▸ WHAT TO DO
Lines below that include "vercel" are the answer; copy each one.

▸ Document images with source code
##############################
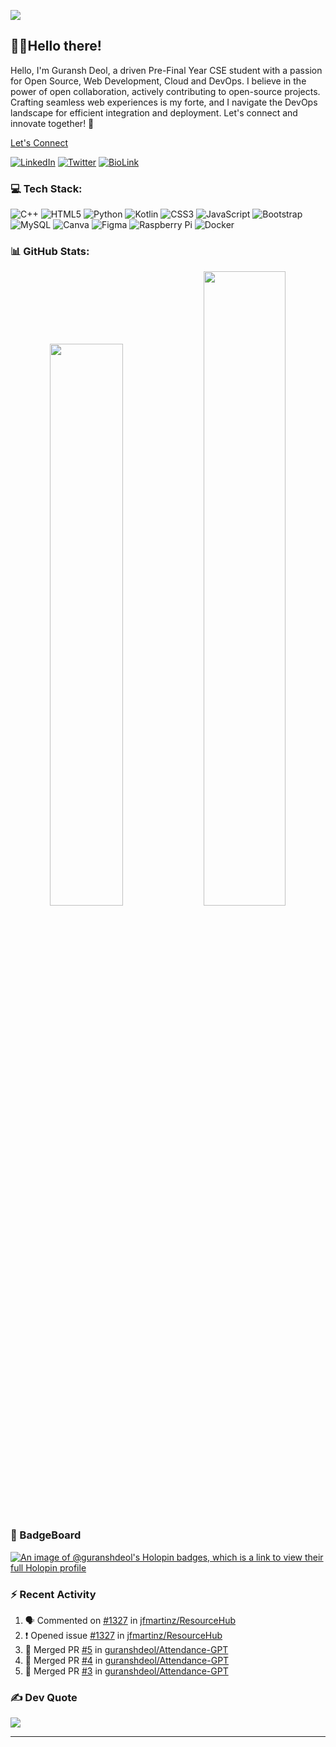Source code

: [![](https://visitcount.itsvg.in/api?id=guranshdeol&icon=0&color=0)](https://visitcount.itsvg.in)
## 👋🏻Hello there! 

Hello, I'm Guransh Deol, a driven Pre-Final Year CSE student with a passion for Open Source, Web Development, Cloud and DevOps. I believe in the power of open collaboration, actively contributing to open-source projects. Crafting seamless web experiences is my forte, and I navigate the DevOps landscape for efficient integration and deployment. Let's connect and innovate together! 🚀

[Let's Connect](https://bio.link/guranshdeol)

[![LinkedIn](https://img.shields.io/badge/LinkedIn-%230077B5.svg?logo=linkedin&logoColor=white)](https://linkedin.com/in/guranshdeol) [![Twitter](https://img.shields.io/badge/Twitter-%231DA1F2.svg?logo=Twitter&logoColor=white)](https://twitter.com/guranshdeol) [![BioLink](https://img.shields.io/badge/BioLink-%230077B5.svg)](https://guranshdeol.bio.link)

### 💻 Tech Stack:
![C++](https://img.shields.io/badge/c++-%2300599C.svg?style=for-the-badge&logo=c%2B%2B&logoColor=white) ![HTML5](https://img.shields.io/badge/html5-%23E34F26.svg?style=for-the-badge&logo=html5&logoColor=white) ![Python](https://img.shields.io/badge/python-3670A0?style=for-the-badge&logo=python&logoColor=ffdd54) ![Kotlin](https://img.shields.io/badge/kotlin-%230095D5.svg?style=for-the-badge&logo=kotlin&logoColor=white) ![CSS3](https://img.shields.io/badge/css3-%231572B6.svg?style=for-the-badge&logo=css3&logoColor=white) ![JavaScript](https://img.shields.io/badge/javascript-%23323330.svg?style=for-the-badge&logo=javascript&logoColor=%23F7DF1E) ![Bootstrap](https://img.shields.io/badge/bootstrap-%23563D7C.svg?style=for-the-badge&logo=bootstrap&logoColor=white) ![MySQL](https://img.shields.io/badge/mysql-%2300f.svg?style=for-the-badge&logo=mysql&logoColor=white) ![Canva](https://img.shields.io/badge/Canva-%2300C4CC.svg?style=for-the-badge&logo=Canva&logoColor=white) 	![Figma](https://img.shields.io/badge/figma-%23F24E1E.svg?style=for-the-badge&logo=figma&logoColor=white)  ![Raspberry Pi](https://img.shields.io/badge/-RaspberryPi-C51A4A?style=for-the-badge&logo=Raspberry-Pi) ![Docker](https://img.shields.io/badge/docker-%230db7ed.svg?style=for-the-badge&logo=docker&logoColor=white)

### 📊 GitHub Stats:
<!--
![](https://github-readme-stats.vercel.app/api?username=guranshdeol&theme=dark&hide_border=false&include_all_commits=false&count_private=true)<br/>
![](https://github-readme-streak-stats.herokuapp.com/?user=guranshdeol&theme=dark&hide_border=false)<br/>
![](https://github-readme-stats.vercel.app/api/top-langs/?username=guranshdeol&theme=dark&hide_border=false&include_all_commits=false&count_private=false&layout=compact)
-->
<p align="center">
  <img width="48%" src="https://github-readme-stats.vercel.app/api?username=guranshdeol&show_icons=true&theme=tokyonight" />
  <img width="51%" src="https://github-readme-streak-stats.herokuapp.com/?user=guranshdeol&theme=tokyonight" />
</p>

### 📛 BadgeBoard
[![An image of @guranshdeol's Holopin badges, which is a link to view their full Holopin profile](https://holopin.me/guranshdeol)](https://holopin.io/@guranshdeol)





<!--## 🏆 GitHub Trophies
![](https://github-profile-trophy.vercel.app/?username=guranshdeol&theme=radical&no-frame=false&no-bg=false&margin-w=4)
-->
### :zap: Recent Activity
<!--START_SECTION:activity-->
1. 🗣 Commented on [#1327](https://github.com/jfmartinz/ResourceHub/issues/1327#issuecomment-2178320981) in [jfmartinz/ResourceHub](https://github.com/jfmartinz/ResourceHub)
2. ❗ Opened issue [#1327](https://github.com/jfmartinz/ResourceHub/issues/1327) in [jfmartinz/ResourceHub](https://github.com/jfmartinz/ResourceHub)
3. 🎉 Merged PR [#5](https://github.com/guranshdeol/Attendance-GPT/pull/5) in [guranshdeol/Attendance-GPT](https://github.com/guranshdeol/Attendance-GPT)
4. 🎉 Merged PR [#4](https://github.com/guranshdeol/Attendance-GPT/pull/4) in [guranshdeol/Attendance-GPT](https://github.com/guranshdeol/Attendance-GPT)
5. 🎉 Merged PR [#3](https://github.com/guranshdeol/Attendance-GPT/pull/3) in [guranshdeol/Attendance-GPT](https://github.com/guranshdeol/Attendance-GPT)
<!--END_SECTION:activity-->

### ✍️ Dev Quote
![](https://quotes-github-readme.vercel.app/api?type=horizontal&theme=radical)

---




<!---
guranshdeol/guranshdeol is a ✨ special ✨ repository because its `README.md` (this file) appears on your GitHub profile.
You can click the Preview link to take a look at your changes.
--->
##############################
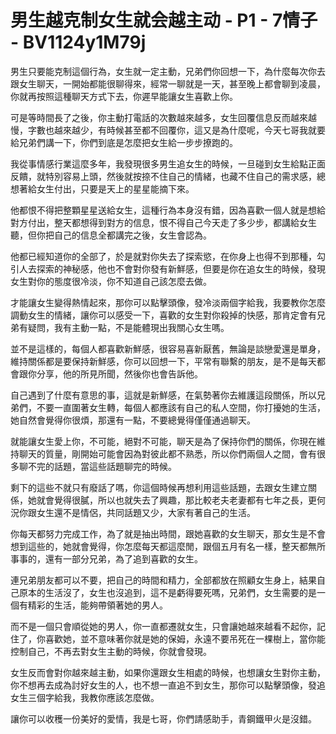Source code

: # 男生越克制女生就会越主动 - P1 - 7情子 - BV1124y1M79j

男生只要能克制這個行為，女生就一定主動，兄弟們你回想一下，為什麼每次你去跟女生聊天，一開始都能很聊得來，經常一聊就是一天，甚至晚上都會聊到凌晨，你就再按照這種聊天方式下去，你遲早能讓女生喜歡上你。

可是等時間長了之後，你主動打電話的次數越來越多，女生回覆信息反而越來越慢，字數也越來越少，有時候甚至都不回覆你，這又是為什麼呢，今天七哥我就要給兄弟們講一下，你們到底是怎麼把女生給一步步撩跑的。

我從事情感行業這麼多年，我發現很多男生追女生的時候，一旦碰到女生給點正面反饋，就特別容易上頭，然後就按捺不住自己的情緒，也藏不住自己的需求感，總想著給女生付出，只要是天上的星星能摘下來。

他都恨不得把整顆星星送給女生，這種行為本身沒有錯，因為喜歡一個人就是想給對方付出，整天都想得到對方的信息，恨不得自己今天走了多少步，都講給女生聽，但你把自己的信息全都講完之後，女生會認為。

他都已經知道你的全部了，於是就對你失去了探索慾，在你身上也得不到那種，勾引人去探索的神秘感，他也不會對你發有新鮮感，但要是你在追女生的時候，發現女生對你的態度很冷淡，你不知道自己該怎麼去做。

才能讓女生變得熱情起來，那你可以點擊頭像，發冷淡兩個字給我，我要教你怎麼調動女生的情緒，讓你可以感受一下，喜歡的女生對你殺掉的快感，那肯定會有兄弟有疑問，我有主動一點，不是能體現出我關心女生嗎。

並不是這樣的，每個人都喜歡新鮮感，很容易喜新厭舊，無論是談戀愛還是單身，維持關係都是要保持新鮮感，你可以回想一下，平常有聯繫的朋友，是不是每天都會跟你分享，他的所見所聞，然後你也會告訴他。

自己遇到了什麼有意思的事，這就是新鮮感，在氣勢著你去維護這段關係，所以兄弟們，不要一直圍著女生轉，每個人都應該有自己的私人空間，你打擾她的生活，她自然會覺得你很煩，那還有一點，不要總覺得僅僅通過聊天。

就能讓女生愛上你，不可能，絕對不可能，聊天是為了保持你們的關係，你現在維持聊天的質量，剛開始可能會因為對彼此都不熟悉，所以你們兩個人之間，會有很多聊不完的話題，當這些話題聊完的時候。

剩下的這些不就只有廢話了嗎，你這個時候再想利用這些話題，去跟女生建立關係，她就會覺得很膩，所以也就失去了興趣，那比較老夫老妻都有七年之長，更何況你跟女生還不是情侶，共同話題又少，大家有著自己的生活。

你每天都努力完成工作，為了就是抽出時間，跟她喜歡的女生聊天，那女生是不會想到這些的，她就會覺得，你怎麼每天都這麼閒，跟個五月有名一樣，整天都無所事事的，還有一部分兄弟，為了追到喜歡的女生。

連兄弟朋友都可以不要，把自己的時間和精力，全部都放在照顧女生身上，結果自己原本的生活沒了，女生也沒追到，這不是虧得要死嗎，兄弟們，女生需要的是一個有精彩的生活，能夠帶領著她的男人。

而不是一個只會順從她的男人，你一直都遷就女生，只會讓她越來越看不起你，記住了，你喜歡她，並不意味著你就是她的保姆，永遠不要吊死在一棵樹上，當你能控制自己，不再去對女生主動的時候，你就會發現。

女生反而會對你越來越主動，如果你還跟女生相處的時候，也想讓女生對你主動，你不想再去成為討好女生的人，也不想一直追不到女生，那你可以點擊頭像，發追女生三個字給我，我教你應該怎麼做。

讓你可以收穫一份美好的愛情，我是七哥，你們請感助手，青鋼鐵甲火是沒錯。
##############################
▸ TASK RESULT
![](https://github-readme-stats.vercel.app/api?username=guranshdeol&theme=dark&hide_border=false&include_all_commits=false&count_private=true)<br/>
![](https://github-readme-stats.vercel.app/api/top-langs/?username=guranshdeol&theme=dark&hide_border=false&include_all_commits=false&count_private=false&layout=compact)
  <img width="48%" src="https://github-readme-stats.vercel.app/api?username=guranshdeol&show_icons=true&theme=tokyonight" />
![](https://github-profile-trophy.vercel.app/?username=guranshdeol&theme=radical&no-frame=false&no-bg=false&margin-w=4)
![](https://quotes-github-readme.vercel.app/api?type=horizontal&theme=radical)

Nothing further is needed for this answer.